Configuring Binary Replication with pgBackRest

Introduction

PostgreSQL has two forms of native replication: logical replication and binary replication. Logical replication offers tuple-by-tuple changes streamed from a primary server to a secondary server. Binary replication, also known as physical replication, sends changes at a disk block level.

Binary replication allows for backing up an entire database and recovering it to a specific point in time, called point-in-time-recovery (PITR). PostgreSQL accomplishes this by using a write-ahead log (WAL), which details the transactions that occur. This tutorial provides a guide for implementing binary replication between a primary and secondary server.

Assumptions

This tutorial assumes that you are operating on a Linux OS, and the examples shown are specific to Ubuntu 22.04 LTS. It is also assumed that PostgreSQL 14 is already installed on your server, and data in the database already exists. The user performing commands should have sudo access to the postgres user. You will need ssh access to your machines for this tutorial, if you are unaware of how to enable that, please see this tutorial.

Variables

The primary server has an example IP address of 198.168.0.1, and the secondary server has an IP address of 198.168.0.2. The user, database, table, target directories/files, etc. are examples and will need modification specific to you and your system. These are highlighted green in the code examples.

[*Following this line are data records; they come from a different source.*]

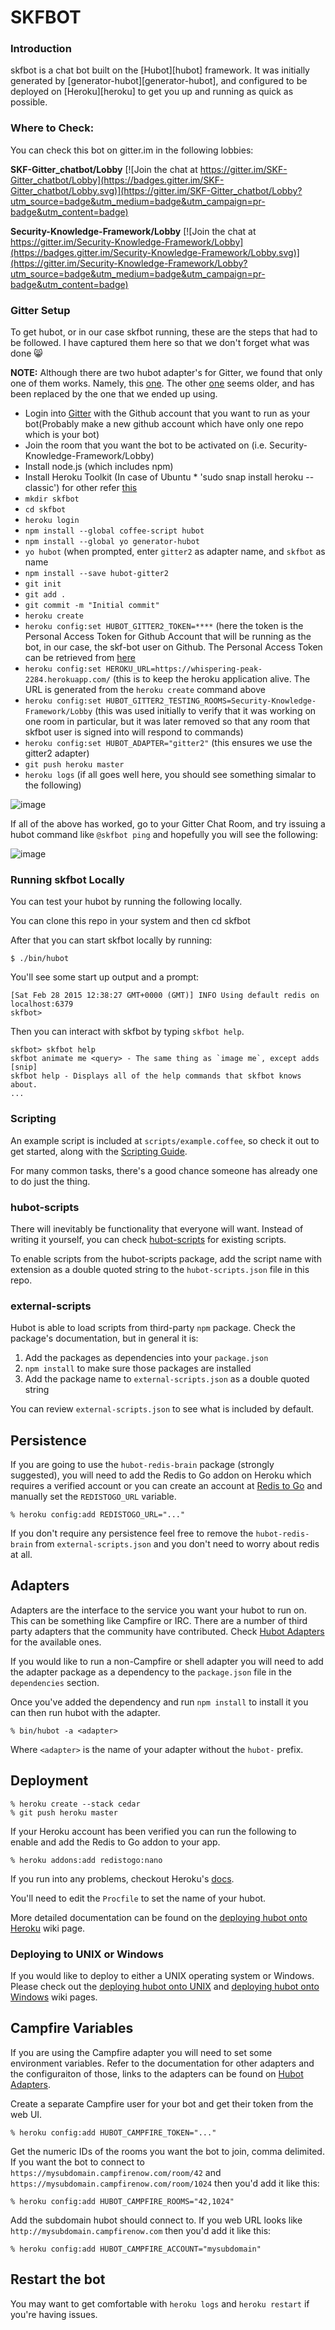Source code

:# SKFBOT

### Introduction
skfbot is a chat bot built on the [Hubot][hubot] framework. It was
initially generated by [generator-hubot][generator-hubot], and configured to be
deployed on [Heroku][heroku] to get you up and running as quick as possible.

### Where to Check:
You can check this bot on gitter.im in the following lobbies:

**SKF-Gitter_chatbot/Lobby**
[![Join the chat at https://gitter.im/SKF-Gitter_chatbot/Lobby](https://badges.gitter.im/SKF-Gitter_chatbot/Lobby.svg)](https://gitter.im/SKF-Gitter_chatbot/Lobby?utm_source=badge&utm_medium=badge&utm_campaign=pr-badge&utm_content=badge)

**Security-Knowledge-Framework/Lobby**
[![Join the chat at https://gitter.im/Security-Knowledge-Framework/Lobby](https://badges.gitter.im/Security-Knowledge-Framework/Lobby.svg)](https://gitter.im/Security-Knowledge-Framework/Lobby?utm_source=badge&utm_medium=badge&utm_campaign=pr-badge&utm_content=badge)

### Gitter Setup

To get hubot, or in our case skfbot running, these are the steps that had to be followed.  I have captured them here so that we don't forget what was done :smile_cat:

**NOTE:** Although there are two hubot adapter's for Gitter, we found that only one of them works.  Namely, this [one](https://github.com/huafu/hubot-gitter2).  The other [one](https://github.com/kcjpop/hubot-gitter) seems older, and has been replaced by the one that we ended up using.

* Login into [Gitter](http://gitter.im) with the Github account that you want to run as your bot(Probably make a new github account which have only one repo which is your bot) 
* Join the room that you want the bot to be activated on (i.e. Security-Knowledge-Framework/Lobby)
* Install node.js (which includes npm)
* Install Heroku Toolkit (In case of Ubuntu * 'sudo snap install heroku --classic') for other refer [this](https://devcenter.heroku.com/articles/heroku-cli) 
* `mkdir skfbot`
* `cd skfbot`
* `heroku login`
* `npm install --global coffee-script hubot`
* `npm install --global yo generator-hubot`
* `yo hubot` (when prompted, enter `gitter2` as adapter name, and `skfbot` as name
* `npm install --save hubot-gitter2`
* `git init`
* `git add .`
* `git commit -m "Initial commit"`
* `heroku create`
* `heroku config:set HUBOT_GITTER2_TOKEN=****` (here the token is the Personal Access Token for Github Account that will be running as the bot, in our case, the skf-bot user on Github.  The Personal Access Token can be retrieved from [here](https://developer.gitter.im/)
* `heroku config:set HEROKU_URL=https://whispering-peak-2284.herokuapp.com/` (this is to keep the heroku application alive.  The URL is generated from the `heroku create` command above
* `heroku config:set HUBOT_GITTER2_TESTING_ROOMS=Security-Knowledge-Framework/Lobby` (this was used initially to verify that it was working on one room in particular, but it was later removed so that any room that skfbot user is signed into will respond to commands)
* `heroku config:set HUBOT_ADAPTER="gitter2"` (this ensures we use the gitter2 adapter)
* `git push heroku master`
* `heroku logs` (if all goes well here, you should see something simalar to the following)

![image](https://cloud.githubusercontent.com/assets/1271146/5890975/1b0b13d4-a471-11e4-97db-9be2b5fbae77.png)

If all of the above has worked, go to your Gitter Chat Room, and try issuing a hubot command like `@skfbot ping` and hopefully you will see the following:

![image](https://drive.google.com/file/d/11ZR36zNr2A6_Yc0-al00CqtGioMZeq4U/view?usp=sharing)


### Running skfbot Locally
You can test your hubot by running the following locally.

You can clone this repo in your system and then 
    cd skfbot

After that you can start skfbot locally by running:

    $ ./bin/hubot

You'll see some start up output and a prompt:

    [Sat Feb 28 2015 12:38:27 GMT+0000 (GMT)] INFO Using default redis on localhost:6379
    skfbot>

Then you can interact with skfbot by typing `skfbot help`.

    skfbot> skfbot help
    skfbot animate me <query> - The same thing as `image me`, except adds [snip]
    skfbot help - Displays all of the help commands that skfbot knows about.
    ...
### Scripting

An example script is included at `scripts/example.coffee`, so check it out to
get started, along with the [Scripting Guide](https://github.com/github/hubot/blob/master/docs/scripting.md).

For many common tasks, there's a good chance someone has already one to do just
the thing.

### hubot-scripts

There will inevitably be functionality that everyone will want. Instead
of writing it yourself, you can check
[hubot-scripts][hubot-scripts] for existing scripts.

To enable scripts from the hubot-scripts package, add the script name with
extension as a double quoted string to the `hubot-scripts.json` file in this
repo.

[hubot-scripts]: https://github.com/github/hubot-scripts

### external-scripts

Hubot is able to load scripts from third-party `npm` package. Check the package's documentation, but in general it is:

1. Add the packages as dependencies into your `package.json`
2. `npm install` to make sure those packages are installed
3. Add the package name to `external-scripts.json` as a double quoted string

You can review `external-scripts.json` to see what is included by default.

##  Persistence

If you are going to use the `hubot-redis-brain` package
(strongly suggested), you will need to add the Redis to Go addon on Heroku which requires a verified
account or you can create an account at [Redis to Go][redistogo] and manually
set the `REDISTOGO_URL` variable.

    % heroku config:add REDISTOGO_URL="..."

If you don't require any persistence feel free to remove the
`hubot-redis-brain` from `external-scripts.json` and you don't need to worry
about redis at all.

[redistogo]: https://redistogo.com/

## Adapters

Adapters are the interface to the service you want your hubot to run on. This
can be something like Campfire or IRC. There are a number of third party
adapters that the community have contributed. Check
[Hubot Adapters][hubot-adapters] for the available ones.

If you would like to run a non-Campfire or shell adapter you will need to add
the adapter package as a dependency to the `package.json` file in the
`dependencies` section.

Once you've added the dependency and run `npm install` to install it you can
then run hubot with the adapter.

    % bin/hubot -a <adapter>

Where `<adapter>` is the name of your adapter without the `hubot-` prefix.

[hubot-adapters]: https://github.com/github/hubot/blob/master/docs/adapters.md

## Deployment

    % heroku create --stack cedar
    % git push heroku master

If your Heroku account has been verified you can run the following to enable
and add the Redis to Go addon to your app.

    % heroku addons:add redistogo:nano

If you run into any problems, checkout Heroku's [docs][heroku-node-docs].

You'll need to edit the `Procfile` to set the name of your hubot.

More detailed documentation can be found on the
[deploying hubot onto Heroku][deploy-heroku] wiki page.

### Deploying to UNIX or Windows

If you would like to deploy to either a UNIX operating system or Windows.
Please check out the [deploying hubot onto UNIX][deploy-unix] and
[deploying hubot onto Windows][deploy-windows] wiki pages.

[heroku-node-docs]: http://devcenter.heroku.com/articles/node-js
[deploy-heroku]: https://github.com/github/hubot/blob/master/docs/deploying/heroku.md
[deploy-unix]: https://github.com/github/hubot/blob/master/docs/deploying/unix.md
[deploy-windows]: https://github.com/github/hubot/blob/master/docs/deploying/unix.md

## Campfire Variables

If you are using the Campfire adapter you will need to set some environment
variables. Refer to the documentation for other adapters and the configuraiton
of those, links to the adapters can be found on [Hubot Adapters][hubot-adapters].

Create a separate Campfire user for your bot and get their token from the web
UI.

    % heroku config:add HUBOT_CAMPFIRE_TOKEN="..."

Get the numeric IDs of the rooms you want the bot to join, comma delimited. If
you want the bot to connect to `https://mysubdomain.campfirenow.com/room/42`
and `https://mysubdomain.campfirenow.com/room/1024` then you'd add it like this:

    % heroku config:add HUBOT_CAMPFIRE_ROOMS="42,1024"

Add the subdomain hubot should connect to. If you web URL looks like
`http://mysubdomain.campfirenow.com` then you'd add it like this:

    % heroku config:add HUBOT_CAMPFIRE_ACCOUNT="mysubdomain"

[hubot-adapters]: https://github.com/github/hubot/blob/master/docs/adapters.md

## Restart the bot

You may want to get comfortable with `heroku logs` and `heroku restart`
if you're having issues.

____________________________________________________________________________

Primary Server Procedure

Step 1: PgBackRest Installation and Configuration

PgBackRest is a reliable backup and restore option for PostgreSQL. Since we are using pgBackRest to backup the data in our database, we’re installing it on both the primary and secondary servers. With pgBackRest on both machines, we can call it from the secondary, and it will execute on the primary.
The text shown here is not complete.